Une nouvelle publication sur un cichlidé exceptionnel et unique !
CRENICICHLA TAPII PIALEK, DRAGOVA, CASCIOTTA, ALMIRON & ŘICAN, 2015

Cinq espèces de Crenicichla ont été recensées à ce jour dans le cours inférieur du fleuve Iguazú.
Les données phylogénétiques suggèrent que les rapides du haut Tapajós ont servi de laboratoire évolutif.
Les barrières naturelles (chutes, seuils rocheux) ont limité les échanges entre populations, favorisant une spéciation allopatrique.
Cela expliquerait la coexistence de plusieurs espèces proches mais écologiquement différenciées, chacune exploitant une niche particulière.
Quatre d’entre elles sont endémiques et sont membres du complexe d’espèces « Crenicichla mandelburgeri » du groupe « Crenicichla lacustris », elles vivent en sympatrie.
La cinquième espèce « Crenicichla lepidota » appartient à un groupe d’espèces centré sur l’Amazonie et l’Orénoque (Crenicichla saxatilis) et n’est que très éloignée des autres.
Les quatre espèces sympatriques diffèrent considérablement par la morphologie de leur tête et de leurs dents, ainsi que par leur utilisation des niches écologiques, et représentent tous les écomorphes connus au sein du genre Crenicichla.
Deux d’entre elles, « Crenicichla tapii » qui est une espèce grégaire à petite bouche se nourrissant de nourriture et broutant, et « Crenicichla tuca » qui est une espèce à grande bouche et à lèvres épaisses explorant et creusant des cavités, ont décrites comme étant de nouvelles espèces.
L’espèce piscivore à grande bouche « Crenicichla iguassuensis » représente la forme ancestrale du genre.
La quatrième espèce est le molluscivore à petite bouche « Crenicichla tesay », doté d’une mâchoire pharyngienne inférieure robuste munie de dents molariformes.
Les populations précédemment identifiées comme « Crenicichla yaha » sont reclassées comme « Crenicichla tesay ».
« Crenicichla yaha » est une espèce endémique du ruisseau voisin Uruguaí, connue uniquement par neuf spécimens, car aucune collecte n’a été effectuée depuis 1989 (date de la construction d’un barrage sur ce cours d’eau).
Le statut taxonomique des populations désignées ici comme Crenicichla iguassuensis demeure provisoire, car elles forment un clade distinct d’après l’analyse de l’ADNmt, présentent de légères différences morphologiques et leur aire de répartition est très éloignée de la localité type, avec la présence d’espèces similaires mais non décrites dans la zone intermédiaire.

Spécimens vivants des quatre espèces sympatriques de la partie inférieure du fleuve Iguazú. (A, B) => Crenicichla tuca sp. n. (A, mâle; B, photo féminine par Ariel Puentes).

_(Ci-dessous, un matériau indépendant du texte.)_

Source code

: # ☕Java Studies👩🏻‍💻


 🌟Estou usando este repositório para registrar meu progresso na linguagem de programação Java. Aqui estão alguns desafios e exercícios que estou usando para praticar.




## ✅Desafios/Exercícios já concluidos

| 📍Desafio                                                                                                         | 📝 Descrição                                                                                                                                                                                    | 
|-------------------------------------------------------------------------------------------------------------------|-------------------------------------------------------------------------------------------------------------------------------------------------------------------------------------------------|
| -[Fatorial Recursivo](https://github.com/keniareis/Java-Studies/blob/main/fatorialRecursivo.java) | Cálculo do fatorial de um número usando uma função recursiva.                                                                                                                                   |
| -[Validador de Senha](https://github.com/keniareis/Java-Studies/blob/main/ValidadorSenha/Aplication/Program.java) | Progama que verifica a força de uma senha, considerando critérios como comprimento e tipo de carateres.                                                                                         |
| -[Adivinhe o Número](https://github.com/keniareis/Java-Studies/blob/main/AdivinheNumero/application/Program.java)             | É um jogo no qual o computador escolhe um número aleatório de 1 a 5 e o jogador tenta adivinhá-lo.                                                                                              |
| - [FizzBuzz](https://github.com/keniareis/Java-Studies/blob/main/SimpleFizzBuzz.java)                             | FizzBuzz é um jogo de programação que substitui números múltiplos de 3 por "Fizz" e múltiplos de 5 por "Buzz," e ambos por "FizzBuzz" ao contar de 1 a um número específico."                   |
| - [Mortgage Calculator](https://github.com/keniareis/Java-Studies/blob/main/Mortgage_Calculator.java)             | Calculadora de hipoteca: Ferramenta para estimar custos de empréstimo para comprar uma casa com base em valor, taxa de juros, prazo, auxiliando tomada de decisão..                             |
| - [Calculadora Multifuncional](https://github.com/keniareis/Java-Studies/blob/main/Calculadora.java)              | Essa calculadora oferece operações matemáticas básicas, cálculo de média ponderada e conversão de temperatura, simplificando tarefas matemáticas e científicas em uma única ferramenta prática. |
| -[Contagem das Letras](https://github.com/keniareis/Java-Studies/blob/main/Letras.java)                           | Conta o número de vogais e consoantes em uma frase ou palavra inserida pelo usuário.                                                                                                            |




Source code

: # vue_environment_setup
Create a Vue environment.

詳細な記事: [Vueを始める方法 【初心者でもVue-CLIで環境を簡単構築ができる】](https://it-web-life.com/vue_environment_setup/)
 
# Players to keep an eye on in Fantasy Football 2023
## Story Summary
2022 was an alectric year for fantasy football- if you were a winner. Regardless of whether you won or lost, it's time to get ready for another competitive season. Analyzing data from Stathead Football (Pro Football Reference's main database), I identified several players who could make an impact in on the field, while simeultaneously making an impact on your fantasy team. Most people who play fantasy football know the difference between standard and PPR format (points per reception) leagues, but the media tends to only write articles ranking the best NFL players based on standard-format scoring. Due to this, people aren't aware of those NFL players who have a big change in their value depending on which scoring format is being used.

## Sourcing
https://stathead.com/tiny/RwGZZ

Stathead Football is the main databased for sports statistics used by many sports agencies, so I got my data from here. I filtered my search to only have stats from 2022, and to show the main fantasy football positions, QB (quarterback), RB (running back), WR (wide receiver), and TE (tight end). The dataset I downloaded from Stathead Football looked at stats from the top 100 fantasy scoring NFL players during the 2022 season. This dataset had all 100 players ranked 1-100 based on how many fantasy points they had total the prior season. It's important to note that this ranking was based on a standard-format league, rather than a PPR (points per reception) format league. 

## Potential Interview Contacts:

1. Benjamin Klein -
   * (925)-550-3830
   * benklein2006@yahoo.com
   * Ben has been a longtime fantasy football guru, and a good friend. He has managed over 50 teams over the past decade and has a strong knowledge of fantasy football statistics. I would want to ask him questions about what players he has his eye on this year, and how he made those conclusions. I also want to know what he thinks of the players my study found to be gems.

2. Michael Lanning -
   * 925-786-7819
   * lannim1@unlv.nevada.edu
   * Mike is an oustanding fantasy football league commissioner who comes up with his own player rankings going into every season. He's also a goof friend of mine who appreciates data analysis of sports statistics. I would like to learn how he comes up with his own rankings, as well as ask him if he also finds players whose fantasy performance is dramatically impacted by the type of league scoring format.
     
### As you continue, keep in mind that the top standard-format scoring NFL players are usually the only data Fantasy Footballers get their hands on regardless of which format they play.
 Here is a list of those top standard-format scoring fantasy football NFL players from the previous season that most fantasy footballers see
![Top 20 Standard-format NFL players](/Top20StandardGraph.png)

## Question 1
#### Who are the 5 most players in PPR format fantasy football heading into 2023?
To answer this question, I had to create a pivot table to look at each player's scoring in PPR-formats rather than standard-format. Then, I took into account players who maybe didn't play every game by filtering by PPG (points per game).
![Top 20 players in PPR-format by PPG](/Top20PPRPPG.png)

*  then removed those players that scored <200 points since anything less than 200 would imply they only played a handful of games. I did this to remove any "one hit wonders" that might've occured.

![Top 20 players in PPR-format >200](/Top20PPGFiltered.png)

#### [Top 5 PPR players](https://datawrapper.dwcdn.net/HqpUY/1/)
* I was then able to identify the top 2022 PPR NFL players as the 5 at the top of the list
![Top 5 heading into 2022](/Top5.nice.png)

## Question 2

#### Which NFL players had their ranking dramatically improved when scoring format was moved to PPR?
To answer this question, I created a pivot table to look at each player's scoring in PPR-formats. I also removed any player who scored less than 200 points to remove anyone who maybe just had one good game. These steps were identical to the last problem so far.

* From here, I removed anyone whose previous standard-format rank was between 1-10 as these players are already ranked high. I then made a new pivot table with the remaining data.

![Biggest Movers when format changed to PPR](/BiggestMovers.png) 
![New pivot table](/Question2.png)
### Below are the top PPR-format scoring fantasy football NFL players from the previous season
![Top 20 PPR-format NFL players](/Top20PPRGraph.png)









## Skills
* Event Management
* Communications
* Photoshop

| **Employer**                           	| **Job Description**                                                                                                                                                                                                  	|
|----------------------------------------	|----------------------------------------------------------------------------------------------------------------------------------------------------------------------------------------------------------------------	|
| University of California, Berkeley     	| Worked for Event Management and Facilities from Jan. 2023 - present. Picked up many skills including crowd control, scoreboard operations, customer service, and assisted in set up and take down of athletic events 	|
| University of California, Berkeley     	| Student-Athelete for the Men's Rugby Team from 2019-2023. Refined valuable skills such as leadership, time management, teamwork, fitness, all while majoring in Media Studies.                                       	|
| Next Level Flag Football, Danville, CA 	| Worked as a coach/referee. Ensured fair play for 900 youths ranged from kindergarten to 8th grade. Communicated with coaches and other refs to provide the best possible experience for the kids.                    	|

Noter l’absence de taches dans le corps chez les femelles, comme chez Crenicichla tapii, contrastant avec les taches chez les deux sexes chez Crenicichla iguassuensis et Crenicichla tesay. (C, D) => Crenicichla tapii sp. n. (C, mâle; D, femelle). Notez-le dimorphisme de la coloration sexuelle dans la coloration du fond du corps, semblable à Crenicichla yaha et Crenicichla iguassuensis. Notez une coloration corporelle différente, des barres doubles verticales, un manque de taches sur la tête et le corps, une bande suborbitale étroite et bien formée, une petite bouche et une petite tête et l’absence de lèvres épaisses qui le distinguent de Crenicichla tuca sp. n. Notez également la bande suborbitale qui, en combinaison avec les barres doubles verticales et le manque de points sur le corps, le distingue facilement du Crenicichla tesay à petite tête similaire. (E, F) => Crenicichla tesay (E, mâle; F, femelle en préparation à la reproduction; notez les mâchoires courtes, la petite bouche et la tête et une bande suborbitale différente de celle de Crenicichla iguassuensis, par ailleurs similaire). (G, H) => Crenicichla iguassuensis (G, mâle; H, femelle non reproductrice).

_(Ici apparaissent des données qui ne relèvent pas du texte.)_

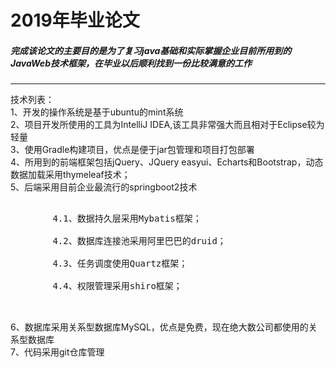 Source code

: <p align="center"><h1> 2019年毕业论文</h1> </p>
<h5>完成该论文的主要目的是为了复习java基础和实际掌握企业目前所用到的JavaWeb技术框架，在毕业以后顺利找到一份比较满意的工作</h5>
<hr color="blue"/>
技术列表：</br>
1、开发的操作系统是基于ubuntu的mint系统</br>
2、项目开发所使用的工具为IntelliJ IDEA,该工具非常强大而且相对于Eclipse较为轻量</br>
3、使用Gradle构建项目，优点是便于jar包管理和项目打包部署</br>
4、所用到的前端框架包括jQuery、JQuery easyui、Echarts和Bootstrap，动态数据加载采用thymeleaf技术；</br>
5、后端采用目前企业最流行的springboot2技术</br>
  <pre> 
        4.1、数据持久层采用Mybatis框架；</br>
        4.2、数据库连接池采用阿里巴巴的druid；</br>
        4.3、任务调度使用Quartz框架；</br>
        4.4、权限管理采用shiro框架；</br>
   </pre>
6、数据库采用关系型数据库MySQL，优点是免费，现在绝大数公司都使用的关系型数据库</br>
7、代码采用git仓库管理



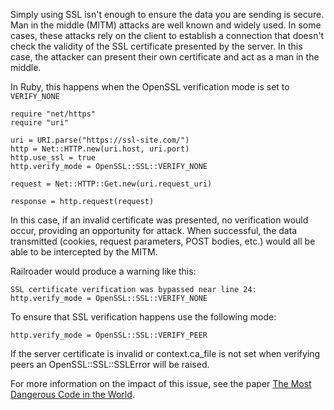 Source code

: Simply using SSL isn't enough to ensure the data you are sending is secure. Man in the middle (MITM) attacks are well known and widely used. In some cases, these attacks rely on the client to establish a connection that doesn't check the validity of the SSL certificate presented by the server. In this case, the attacker can present their own certificate and act as a man in the middle.

In Ruby, this happens when the OpenSSL verification mode is set to `VERIFY_NONE`

    require "net/https"
	require "uri"

	uri = URI.parse("https://ssl-site.com/")
	http = Net::HTTP.new(uri.host, uri.port)
	http.use_ssl = true
	http.verify_mode = OpenSSL::SSL::VERIFY_NONE

	request = Net::HTTP::Get.new(uri.request_uri)

	response = http.request(request)

In this case, if an invalid certificate was presented, no verification would occur, providing an opportunity for attack. When successful, the data transmitted (cookies, request parameters, POST bodies, etc.) would all be able to be intercepted by the MITM.

Railroader would produce a warning like this:

    SSL certificate verification was bypassed near line 24: http.verify_mode = OpenSSL::SSL::VERIFY_NONE

To ensure that SSL verification happens use the following mode:

    http.verify_mode = OpenSSL::SSL::VERIFY_PEER

If the server certificate is invalid or context.ca_file is not set when verifying peers an OpenSSL::SSL::SSLError will be raised.

For more information on the impact of this issue, see the paper [The Most Dangerous Code in the World](https://www.cs.utexas.edu/~shmat/shmat_ccs12.pdf).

Ces espèces représentent tous les écomorphes connus de Crenicichla.
Deux d’entre elles sont :
- Crenicichla tuca

Cette première de ces deux espèces atypiques est un « ramasseur», une espèce que l’on pourrait qualifier du sobriquet « d’excavatrice », en raison de sa grande bouche à cavités épaisses équipé d’une petite bouche et est grégaire.
et
- Crenicichla tapii, possède une grande bouche à cavités épaisses en forme d’excavatrice.
Relativement communes uniquement dans le chenal principal du fleuve Iguazú, les Crenicichla tapii s’observent vivant et évoluant en bancs sur les substrats rocheux plats des passerelles surplombant le fleuve, le plus souvent broutant le périphyton.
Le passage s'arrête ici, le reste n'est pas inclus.